Sedation Medicine
Sedation Medicine
Carmen D. Sulton, MD
Associate Professor
Emory University School of Medicine
Decatur, Georgia, United States
Pediatric procedural sedation (PPS) is often required for adequate forearm fracture reductions, anxiolysis, and casting for pain control in the pediatric emergency department (PED). Bier blocks (BB) and hematoma blocks (HB) are types of regional anesthesia (RA) procedures which can be performed in the PED as a potential alternative to PPS.
Objective:
The objective of this study is to compare the safety and efficacy of RA compared to PPS.
Design/Methods:
This was a retrospective electronic medical record review. PED encounters in patients aged 2-18 years old presenting with a diagnosis of radius fracture, ulna fracture, distal “both bone” fracture, Monteggia fracture, or Galeazzi fracture from 2016 through 2021 were included. Intubated patients, patients not requiring a reduction in the PED, cardiac arrests, American Society of Anesthesiology (ASA) physical status greater than II and patients requiring direct operating room management were excluded. Outcomes of interest included patient adverse events, sedation medications used, PED duration of treatment (arrival time to disposition time), sedation failures, and reduction failures. Sedation failures are defined as emergent anesthesia consult or unplanned inpatient admission. Reduction failures are defined as unacceptable reduction requiring operative intervention.
Results:
There were 4206 eligible patient encounters; 3,564 patients underwent PPS and 642 underwent RA. 636 patients received a Bier block and 6 patients received a hematoma block.
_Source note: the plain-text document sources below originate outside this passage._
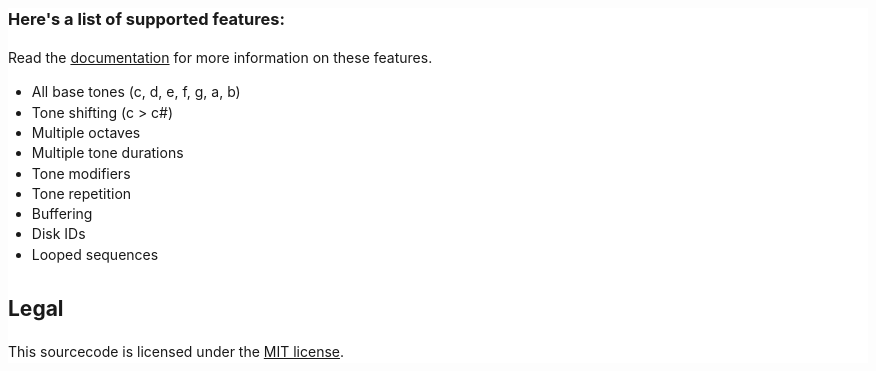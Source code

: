 ### Here's a list of supported features:
Read the [documentation](DOCUMENTATION.md) for more information on these features.
- All base tones (c, d, e, f, g, a, b)
- Tone shifting (c > c#)
- Multiple octaves
- Multiple tone durations
- Tone modifiers
- Tone repetition
- Buffering
- Disk IDs
- Looped sequences

## Legal

This sourcecode is licensed under the [MIT license](LICENSE).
Propensity matching was performed using a combination of available baseline variables resulting in 632 well matched RA-PPS pairs. Fifty-three percent of patients presented with a radius/ulnar fracture as their primary diagnosis. The average age was 8.1 years for PPS patients and 12 years for RA patients before matching and 12 years in both cohorts after matching. There were 84 total documented adverse events (AEs) in the PPS group and one in the RA group. The most common AE in the PPS group was hypoxia and the only AE in the RA group was an IV infiltrate. The average duration of treatment was 205 minutes in the PPS group and 178 minutes in the RA group (p < 0.001). There were no 72-hour PED returns in either group and no reduction failures.
Conclusion(s):
Bier blocks and hematoma blocks are an acceptable alternative to PPS for children requiring forearm reductions in the PED. The adverse event rate is low and the reduction success rate is high. Duration of treatment in the PED is shorter for patients receiving RA compared to PPS.